[The problem] Look through the data below and count each line where the word "will" appears. Reply with the count alone.

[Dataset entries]
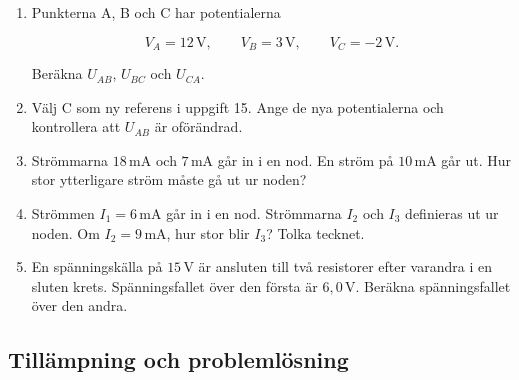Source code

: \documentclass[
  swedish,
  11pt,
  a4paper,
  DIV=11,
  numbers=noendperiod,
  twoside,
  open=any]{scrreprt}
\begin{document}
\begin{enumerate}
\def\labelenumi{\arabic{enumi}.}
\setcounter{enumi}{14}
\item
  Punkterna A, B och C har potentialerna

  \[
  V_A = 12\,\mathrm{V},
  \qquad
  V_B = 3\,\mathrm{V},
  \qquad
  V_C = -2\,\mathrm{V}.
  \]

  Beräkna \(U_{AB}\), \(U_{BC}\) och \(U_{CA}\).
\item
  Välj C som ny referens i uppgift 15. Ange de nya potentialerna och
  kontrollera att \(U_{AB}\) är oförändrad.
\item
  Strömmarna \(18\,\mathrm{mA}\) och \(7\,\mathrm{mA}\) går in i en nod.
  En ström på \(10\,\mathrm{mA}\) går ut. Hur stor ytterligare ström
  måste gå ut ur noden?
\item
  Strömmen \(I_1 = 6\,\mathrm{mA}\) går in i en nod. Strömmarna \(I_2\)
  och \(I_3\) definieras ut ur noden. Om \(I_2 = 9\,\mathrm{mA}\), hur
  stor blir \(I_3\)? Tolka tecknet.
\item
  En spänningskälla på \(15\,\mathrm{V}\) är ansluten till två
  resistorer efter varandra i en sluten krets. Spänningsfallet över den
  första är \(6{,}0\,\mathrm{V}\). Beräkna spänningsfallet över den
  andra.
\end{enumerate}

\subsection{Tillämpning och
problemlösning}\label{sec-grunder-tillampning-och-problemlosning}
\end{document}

--

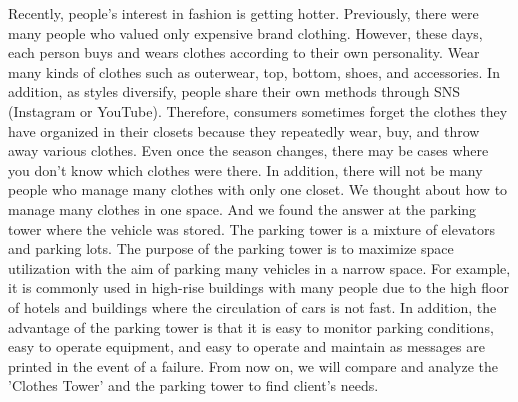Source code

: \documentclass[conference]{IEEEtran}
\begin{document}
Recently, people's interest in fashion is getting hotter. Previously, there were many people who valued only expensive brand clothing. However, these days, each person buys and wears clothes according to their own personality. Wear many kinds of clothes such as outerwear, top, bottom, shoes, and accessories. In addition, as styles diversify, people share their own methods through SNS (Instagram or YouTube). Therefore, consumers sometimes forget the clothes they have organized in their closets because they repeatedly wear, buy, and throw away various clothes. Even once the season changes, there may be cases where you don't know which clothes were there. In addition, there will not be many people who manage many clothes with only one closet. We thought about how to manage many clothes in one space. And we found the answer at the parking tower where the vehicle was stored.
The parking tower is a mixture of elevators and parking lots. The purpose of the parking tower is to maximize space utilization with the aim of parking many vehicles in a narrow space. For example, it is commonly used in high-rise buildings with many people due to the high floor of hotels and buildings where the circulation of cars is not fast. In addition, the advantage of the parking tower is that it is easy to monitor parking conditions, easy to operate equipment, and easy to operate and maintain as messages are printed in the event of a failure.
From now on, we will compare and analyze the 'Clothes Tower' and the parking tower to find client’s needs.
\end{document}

[Answer space] 2